Why is $\hat f(\xi)/\xi\in L^1(\mathbb R)$ when $f\in L^1$ is odd,$\hat f'(0)$ exists, and $\hat f(\xi)$ always has the same sign as $\xi$?
I need to prove:
If $f \in L^1(\mathbb{R})$ is an odd function such that its Fourier Transform $\hat{f}$ is differentiable at $\xi = 0$ and $\hat{f} \geq 0$ when $\xi \geq 0$, then $\hat{f}(\xi)/\xi \in L^1(\mathbb{R})$.
My work so far:
I have established (using only $f$ being odd) that we have $$\Gamma = \sup_{\alpha \geq 1} \left|\int_1^\alpha \frac{\hat{f}(\xi)}{\xi} \, d\xi\right| < \infty.$$ Now, $$\left\|\frac{\hat{f}(\xi)}{\xi}\right\| = \int_{-\infty}^{\infty} \left|\frac{\hat{f}(\xi)}{\xi}\right| \, d\xi= 2 \int_0^\infty \frac{\hat{f}(\xi)}{\xi} \, d\xi \\= 2 \left(\int_0^1 \frac{\hat{f}(\xi)}{\xi} \, d\xi + \int_1^\infty \frac{\hat{f}(\xi)}{\xi} \, d\xi\right) \leq 2\int_0^1 \frac{\hat{f}(\xi)}{\xi} \, d\xi+2\Gamma.$$ I am unsure how to proceed from here. I have not made use of assumption that $\hat{f}'(0)$ exists, but I am not sure how to use it.
As a follow-up: seems like a lot of questions on here have talked a lot about functions being odd and considering the Fourier Transform. Is there a particular reason, or is the theory for even functions simplified?

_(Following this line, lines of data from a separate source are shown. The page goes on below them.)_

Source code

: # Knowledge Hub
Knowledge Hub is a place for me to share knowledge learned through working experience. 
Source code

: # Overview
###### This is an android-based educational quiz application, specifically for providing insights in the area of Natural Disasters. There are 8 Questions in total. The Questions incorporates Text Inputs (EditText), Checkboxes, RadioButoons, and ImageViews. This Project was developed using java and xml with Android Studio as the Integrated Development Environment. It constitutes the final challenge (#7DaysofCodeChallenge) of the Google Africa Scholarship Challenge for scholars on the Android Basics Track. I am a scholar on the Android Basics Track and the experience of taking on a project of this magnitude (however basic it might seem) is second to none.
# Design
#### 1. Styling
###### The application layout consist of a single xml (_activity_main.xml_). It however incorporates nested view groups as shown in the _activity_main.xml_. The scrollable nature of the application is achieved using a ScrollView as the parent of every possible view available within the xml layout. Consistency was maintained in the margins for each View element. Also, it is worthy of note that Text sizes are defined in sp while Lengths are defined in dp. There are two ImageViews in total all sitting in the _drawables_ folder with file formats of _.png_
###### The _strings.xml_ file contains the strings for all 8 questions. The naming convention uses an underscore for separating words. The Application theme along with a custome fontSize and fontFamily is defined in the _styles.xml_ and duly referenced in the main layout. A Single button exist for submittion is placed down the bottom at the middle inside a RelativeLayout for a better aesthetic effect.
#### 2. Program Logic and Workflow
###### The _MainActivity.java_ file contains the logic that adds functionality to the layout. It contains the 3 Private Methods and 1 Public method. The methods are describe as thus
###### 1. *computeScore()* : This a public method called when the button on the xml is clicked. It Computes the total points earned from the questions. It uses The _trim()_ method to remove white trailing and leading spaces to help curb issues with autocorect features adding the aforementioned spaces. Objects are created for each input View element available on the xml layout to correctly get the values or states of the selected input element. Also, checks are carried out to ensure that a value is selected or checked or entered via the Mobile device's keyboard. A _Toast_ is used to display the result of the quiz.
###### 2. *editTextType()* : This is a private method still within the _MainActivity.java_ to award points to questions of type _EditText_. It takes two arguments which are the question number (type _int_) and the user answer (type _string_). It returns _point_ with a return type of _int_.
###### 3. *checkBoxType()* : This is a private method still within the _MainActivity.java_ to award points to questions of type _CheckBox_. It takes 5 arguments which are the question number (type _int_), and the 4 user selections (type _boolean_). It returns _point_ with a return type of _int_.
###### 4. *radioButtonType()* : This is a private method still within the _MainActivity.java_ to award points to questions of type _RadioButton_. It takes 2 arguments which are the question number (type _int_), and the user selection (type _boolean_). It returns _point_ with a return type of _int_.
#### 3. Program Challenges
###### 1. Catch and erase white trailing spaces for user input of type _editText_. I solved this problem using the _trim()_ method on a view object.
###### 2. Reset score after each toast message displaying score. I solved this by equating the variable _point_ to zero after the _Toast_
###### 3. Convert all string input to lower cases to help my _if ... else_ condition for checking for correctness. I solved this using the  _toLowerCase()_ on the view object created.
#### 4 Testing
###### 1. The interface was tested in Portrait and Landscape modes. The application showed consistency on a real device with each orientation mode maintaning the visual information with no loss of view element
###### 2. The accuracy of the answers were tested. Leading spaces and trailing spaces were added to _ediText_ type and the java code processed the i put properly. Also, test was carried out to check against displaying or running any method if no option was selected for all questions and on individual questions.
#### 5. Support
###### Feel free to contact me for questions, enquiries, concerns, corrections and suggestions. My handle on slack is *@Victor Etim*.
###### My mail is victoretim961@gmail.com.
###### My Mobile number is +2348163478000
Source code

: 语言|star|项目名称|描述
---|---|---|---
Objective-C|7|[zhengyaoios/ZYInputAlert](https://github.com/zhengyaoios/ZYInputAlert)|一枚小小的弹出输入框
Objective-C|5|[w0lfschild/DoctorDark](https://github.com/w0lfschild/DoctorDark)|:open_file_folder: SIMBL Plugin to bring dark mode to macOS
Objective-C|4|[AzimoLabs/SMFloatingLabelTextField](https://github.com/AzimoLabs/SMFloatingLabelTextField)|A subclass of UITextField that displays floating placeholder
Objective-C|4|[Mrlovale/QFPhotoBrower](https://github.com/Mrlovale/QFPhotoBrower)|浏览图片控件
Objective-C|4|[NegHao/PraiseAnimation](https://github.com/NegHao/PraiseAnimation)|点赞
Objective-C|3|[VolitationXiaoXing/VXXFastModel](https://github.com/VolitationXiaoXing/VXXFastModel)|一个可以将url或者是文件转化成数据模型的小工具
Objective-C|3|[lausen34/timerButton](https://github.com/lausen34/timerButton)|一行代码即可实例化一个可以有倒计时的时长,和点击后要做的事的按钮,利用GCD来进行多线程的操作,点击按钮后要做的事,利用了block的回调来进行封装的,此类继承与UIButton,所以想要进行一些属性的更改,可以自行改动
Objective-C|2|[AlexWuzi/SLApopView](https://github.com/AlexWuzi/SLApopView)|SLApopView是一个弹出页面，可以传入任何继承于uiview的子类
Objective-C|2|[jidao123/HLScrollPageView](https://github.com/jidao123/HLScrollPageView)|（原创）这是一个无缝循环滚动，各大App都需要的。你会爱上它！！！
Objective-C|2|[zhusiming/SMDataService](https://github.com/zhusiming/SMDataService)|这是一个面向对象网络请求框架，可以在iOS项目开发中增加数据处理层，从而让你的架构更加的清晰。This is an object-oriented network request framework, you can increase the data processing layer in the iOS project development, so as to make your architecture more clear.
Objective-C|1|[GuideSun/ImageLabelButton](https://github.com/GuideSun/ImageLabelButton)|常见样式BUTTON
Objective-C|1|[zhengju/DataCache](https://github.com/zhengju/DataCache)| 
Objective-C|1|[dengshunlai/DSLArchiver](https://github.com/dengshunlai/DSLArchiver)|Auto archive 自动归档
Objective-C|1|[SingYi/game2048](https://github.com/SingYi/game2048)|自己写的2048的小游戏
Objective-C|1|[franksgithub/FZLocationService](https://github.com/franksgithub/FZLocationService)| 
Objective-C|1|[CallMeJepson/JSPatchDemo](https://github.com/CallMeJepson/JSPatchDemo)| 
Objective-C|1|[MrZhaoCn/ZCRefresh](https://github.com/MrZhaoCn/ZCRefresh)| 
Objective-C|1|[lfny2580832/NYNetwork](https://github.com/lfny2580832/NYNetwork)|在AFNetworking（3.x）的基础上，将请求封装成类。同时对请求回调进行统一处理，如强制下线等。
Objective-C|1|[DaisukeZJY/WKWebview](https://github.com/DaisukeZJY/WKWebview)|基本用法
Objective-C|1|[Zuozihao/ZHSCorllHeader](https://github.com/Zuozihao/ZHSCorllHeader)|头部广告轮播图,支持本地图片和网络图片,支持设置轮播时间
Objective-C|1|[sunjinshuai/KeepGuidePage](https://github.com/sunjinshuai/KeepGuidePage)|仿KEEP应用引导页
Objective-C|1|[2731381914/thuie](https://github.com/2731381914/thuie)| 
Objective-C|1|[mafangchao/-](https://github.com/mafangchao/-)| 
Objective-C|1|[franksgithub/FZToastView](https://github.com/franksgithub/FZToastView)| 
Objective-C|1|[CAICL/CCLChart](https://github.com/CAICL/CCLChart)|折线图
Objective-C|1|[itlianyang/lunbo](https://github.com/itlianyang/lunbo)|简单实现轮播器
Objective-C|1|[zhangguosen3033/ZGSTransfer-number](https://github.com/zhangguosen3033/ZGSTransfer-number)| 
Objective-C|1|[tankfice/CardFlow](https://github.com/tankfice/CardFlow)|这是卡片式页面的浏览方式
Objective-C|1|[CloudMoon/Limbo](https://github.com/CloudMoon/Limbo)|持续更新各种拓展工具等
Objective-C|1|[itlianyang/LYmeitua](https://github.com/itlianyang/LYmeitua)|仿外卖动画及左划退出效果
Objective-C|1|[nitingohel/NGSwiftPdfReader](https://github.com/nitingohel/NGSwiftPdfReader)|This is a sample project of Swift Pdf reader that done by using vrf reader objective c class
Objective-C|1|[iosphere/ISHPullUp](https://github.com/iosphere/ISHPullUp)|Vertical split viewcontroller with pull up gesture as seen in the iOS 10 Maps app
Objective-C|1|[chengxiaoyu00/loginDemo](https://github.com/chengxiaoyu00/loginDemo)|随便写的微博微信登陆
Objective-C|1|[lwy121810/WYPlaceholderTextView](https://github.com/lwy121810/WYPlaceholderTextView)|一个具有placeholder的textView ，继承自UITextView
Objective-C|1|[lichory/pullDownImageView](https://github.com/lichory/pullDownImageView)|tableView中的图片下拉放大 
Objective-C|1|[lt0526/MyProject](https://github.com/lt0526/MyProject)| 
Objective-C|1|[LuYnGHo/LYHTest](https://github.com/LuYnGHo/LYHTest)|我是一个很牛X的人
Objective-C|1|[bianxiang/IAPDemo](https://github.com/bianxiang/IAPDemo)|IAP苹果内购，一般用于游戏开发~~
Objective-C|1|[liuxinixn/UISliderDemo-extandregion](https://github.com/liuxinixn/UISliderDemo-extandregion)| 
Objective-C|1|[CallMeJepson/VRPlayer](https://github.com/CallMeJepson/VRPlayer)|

If $f$ is odd, then note that $$\int_{\mathbb R} f dx = \hat f(0)=0.$$ From the definition of differentiability, there exists $C\in\mathbb R$ such that $$ \lim_{h\to 0}\frac{\hat f(h)-\hat f(0)}h = C$$ as we have that $\hat f(0)=0$, this actually says that
$$ \lim_{h\to 0}\frac{\hat f(h) }h = C$$
And hence $\hat f(\xi)/\xi$ is a bounded function on the set $|\xi|<1$. The integrability follows.
(Its not clear to me where $\xi\ge0 \implies \hat f(\xi)\ge0$ would be used?)